China's top adviser urges focus on stable economy
BEIJING (AP) — China’s top parliamentary adviser said Saturday that keeping the economy stable and steady must remain the government’s biggest priority this year.
Jia Qinglin, the Communist Party’s No. 4 ranking leader, told delegates at the close of the annual session of the legislative advisory body that more will need to be done to cope with the international financial crisis and keep the economy churning.
“This year it will be crucial for China to continue to deal with the global financial crisis and to maintain steady and relatively fast economic development,” said Jia, the conference chairman, at the Chinese People’s Political Consultative Conference’s closing ceremony.

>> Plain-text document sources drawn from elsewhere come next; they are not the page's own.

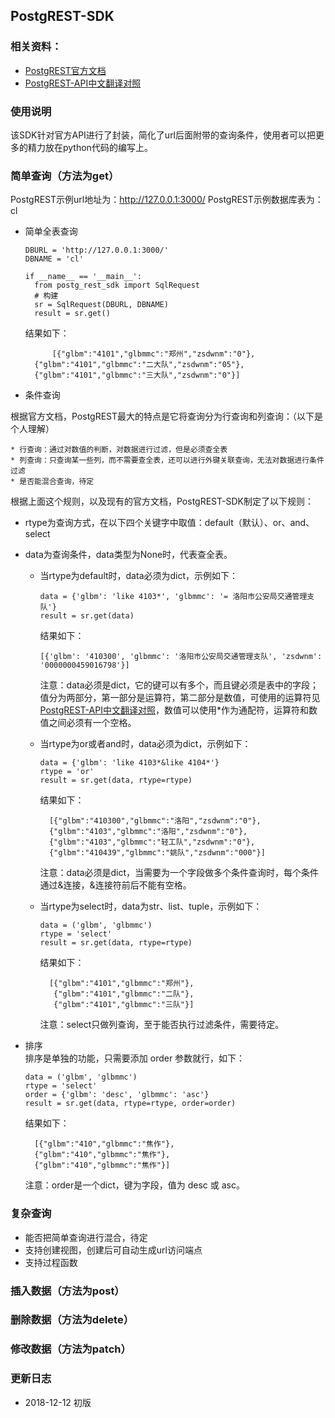 ## PostgREST-SDK

### 相关资料：
* [PostgREST官方文档](http://postgrest.org/en/stable/index.html)
* [PostgREST-API中文翻译对照](http://note.youdao.com/noteshare?id=d9ebb39ad8084901e7c04fb329ac3535)

### 使用说明
该SDK针对官方API进行了封装，简化了url后面附带的查询条件，使用者可以把更多的精力放在python代码的编写上。

### 简单查询（方法为get）
PostgREST示例url地址为：http://127.0.0.1:3000/ 
PostgREST示例数据库表为：cl

* 简单全表查询

      DBURL = 'http://127.0.0.1:3000/'
      DBNAME = 'cl'
      
      if __name__ == '__main__':
        from postg_rest_sdk import SqlRequest
        # 构建
        sr = SqlRequest(DBURL, DBNAME)
        result = sr.get()

    结果如下：
    
            [{"glbm":"4101","glbmmc":"郑州","zsdwnm":"0"}, 
        {"glbm":"4101","glbmmc":"二大队","zsdwnm":"05"}, 
        {"glbm":"4101","glbmmc":"三大队","zsdwnm":"0"}]

* 条件查询  

根据官方文档，PostgREST最大的特点是它将查询分为行查询和列查询：（以下是个人理解）

    * 行查询：通过对数值的判断，对数据进行过滤，但是必须查全表
    * 列查询：只查询某一些列，而不需要查全表，还可以进行外键关联查询，无法对数据进行条件过滤
    * 是否能混合查询，待定

根据上面这个规则，以及现有的官方文档，PostgREST-SDK制定了以下规则：  

* rtype为查询方式，在以下四个关键字中取值：default（默认）、or、and、select
* data为查询条件，data类型为None时，代表查全表。
    * 当rtype为default时，data必须为dict，示例如下：
    
          data = {'glbm': 'like 4103*', 'glbmmc': '= 洛阳市公安局交通管理支队'}
          result = sr.get(data) 

      结果如下：
            
          [{'glbm': '410300', 'glbmmc': '洛阳市公安局交通管理支队', 'zsdwnm': '0000000459016798'}]  
          
      注意：data必须是dict，它的键可以有多个，而且键必须是表中的字段；值分为两部分，第一部分是运算符，第二部分是数值，可使用的运算符见[PostgREST-API中文翻译对照](http://note.youdao.com/noteshare?id=d9ebb39ad8084901e7c04fb329ac3535)，数值可以使用*作为通配符，运算符和数值之间必须有一个空格。
    
    * 当rtype为or或者and时，data必须为dict，示例如下：
        
          data = {'glbm': 'like 4103*&like 4104*'}
          rtype = 'or'
          result = sr.get(data, rtype=rtype)
          
        结果如下：
            
            [{"glbm":"410300","glbmmc":"洛阳","zsdwnm":"0"},
            {"glbm":"4103","glbmmc":"洛阳","zsdwnm":"0"}, 
            {"glbm":"4103","glbmmc":"轻工队","zsdwnm":"0"},
            {"glbm":"410439","glbmmc":"姚队","zsdwnm":"000"}]
        
        注意：data必须是dict，当需要为一个字段做多个条件查询时，每个条件通过&连接，&连接符前后不能有空格。
    
    * 当rtype为select时，data为str、list、tuple，示例如下：
        
          data = ('glbm', 'glbmmc')
          rtype = 'select'
          result = sr.get(data, rtype=rtype)
        结果如下：
        
            [{"glbm":"4101","glbmmc":"郑州"}, 
             {"glbm":"4101","glbmmc":"二队"}, 
             {"glbm":"4101","glbmmc":"三队"}]
        
        注意：select只做列查询，至于能否执行过滤条件，需要待定。
    
* 排序  
    排序是单独的功能，只需要添加 order 参数就行，如下：
        
      data = ('glbm', 'glbmmc')
      rtype = 'select'
      order = {'glbm': 'desc', 'glbmmc': 'asc'}
      result = sr.get(data, rtype=rtype, order=order)

    结果如下：
    
        [{"glbm":"410","glbmmc":"焦作"}, 
        {"glbm":"410","glbmmc":"焦作"}, 
        {"glbm":"410","glbmmc":"焦作"}]
    
    注意：order是一个dict，键为字段，值为 desc 或 asc。


### 复杂查询

* 能否把简单查询进行混合，待定
* 支持创建视图，创建后可自动生成url访问端点
* 支持过程函数


### 插入数据（方法为post）

### 删除数据（方法为delete）

### 修改数据（方法为patch）


### 更新日志

* 2018-12-12 初版

        
        

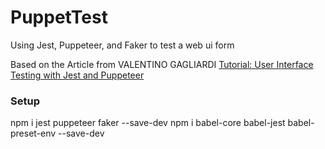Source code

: # PuppetTest
Using Jest, Puppeteer, and Faker to test a web ui form

Based on the Article from VALENTINO GAGLIARDI [Tutorial: User Interface Testing with Jest and Puppeteer](https://www.valentinog.com/blog/ui-testing-jest-puppetteer/)

### Setup
npm i jest puppeteer faker --save-dev
npm i babel-core babel-jest babel-preset-env --save-dev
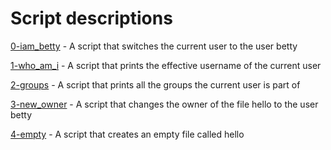 # Script descriptions
[0-iam_betty](https://github.com/chelseyqc/holbertonschool-shell/blob/master/permissions/0-iam_betty) - A script that switches the current user to the user betty


[1-who_am_i](https://github.com/chelseyqc/holbertonschool-shell/blob/master/permissions/1-who_am_i) - A script that prints the effective username of the current user


[2-groups](https://github.com/chelseyqc/holbertonschool-shell/blob/master/permissions/2-groups) - A script that prints all the groups the current user is part of


[3-new_owner](https://github.com/chelseyqc/holbertonschool-shell/blob/master/permissions/3-new_owner) - A script that changes the owner of the file hello to the user betty


[4-empty](https://github.com/chelseyqc/holbertonschool-shell/blob/master/permissions/4-empty) - A script that creates an empty file called hello
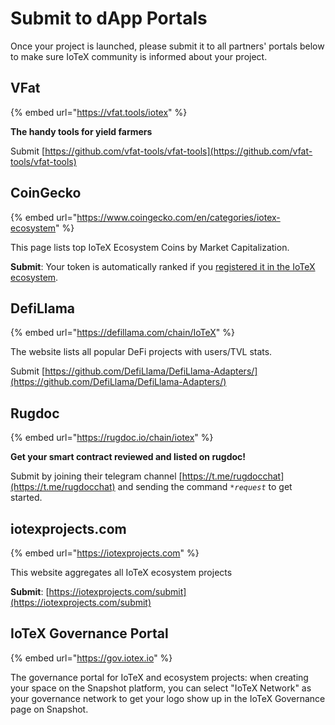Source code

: # Submit to dApp Portals

Once your project is launched, please submit it to all partners' portals below to make sure IoTeX community is informed about your project.

## VFat

{% embed url="https://vfat.tools/iotex" %}

**The handy tools for yield farmers**

Submit [https://github.com/vfat-tools/vfat-tools](https://github.com/vfat-tools/vfat-tools)

## CoinGecko

{% embed url="https://www.coingecko.com/en/categories/iotex-ecosystem" %}

This page lists top IoTeX Ecosystem Coins by Market Capitalization.

**Submit**: Your token is automatically ranked if you [registered it in the IoTeX ecosystem](register-your-token-in-the-ecosystem.md).

## DefiLlama

{% embed url="https://defillama.com/chain/IoTeX" %}

The website lists all popular DeFi projects with users/TVL stats.

Submit [https://github.com/DefiLlama/DefiLlama-Adapters/](https://github.com/DefiLlama/DefiLlama-Adapters/)

## Rugdoc

{% embed url="https://rugdoc.io/chain/iotex" %}

**Get your smart contract reviewed and listed on rugdoc!**

Submit by joining their telegram channel [https://t.me/rugdocchat](https://t.me/rugdocchat) and sending the command _`*request`_ to get started.

## iotexprojects.com

{% embed url="https://iotexprojects.com" %}

This website aggregates all IoTeX ecosystem projects

**Submit**: [https://iotexprojects.com/submit](https://iotexprojects.com/submit)

## IoTeX Governance Portal

{% embed url="https://gov.iotex.io" %}

The governance portal for IoTeX and ecosystem projects: when creating your space on the Snapshot platform, you can select "IoTeX Network" as your governance network to get your logo show up in the IoTeX Governance page on Snapshot.
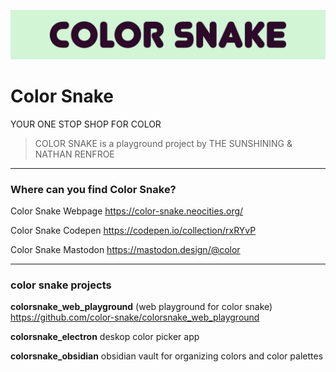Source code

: ![Banner](CS_BANNER_300_COLOR_ONE.png)

# Color Snake
YOUR ONE STOP SHOP FOR COLOR


> COLOR SNAKE is a playground project by THE SUNSHINING & NATHAN RENFROE


---

### Where can you find Color Snake?


Color Snake Webpage
https://color-snake.neocities.org/

Color Snake Codepen
https://codepen.io/collection/rxRYvP


Color Snake Mastodon
https://mastodon.design/@color

---

### color snake projects


**colorsnake_web_playground**
(web playground for color snake)
https://github.com/color-snake/colorsnake_web_playground

**colorsnake_electron**
deskop color picker app

**colorsnake_obsidian**
obsidian vault for organizing colors and color palettes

Beijing declared that China had emerged from the global crisis after economic growth rebounded to 10.7 percent in the final quarter of 2009. But authorities say the global outlook is still uncertain, amid worries that a stimulus-driven torrent of lending is adding to inflation and fueling a dangerous bubble in stock and real estate prices.
About 40 percent of the 5,430 proposals submitted by the advisory body to the government this year focused on stepping up economic reform and growth, the government said. About 1,100 were concerned with social harmony and stability, a major concern amid a growing income gap between rural and urban residents.
The grandson of communist China’s revolutionary founder Mao Zedong told reporters after Jia’s speech that “the problem of economic development” was China’s biggest challenge.
Mao Xinyu, a general and military historian, is among the 2,237 members of the advisory body, which advises the congress on legislation but has no decision making power.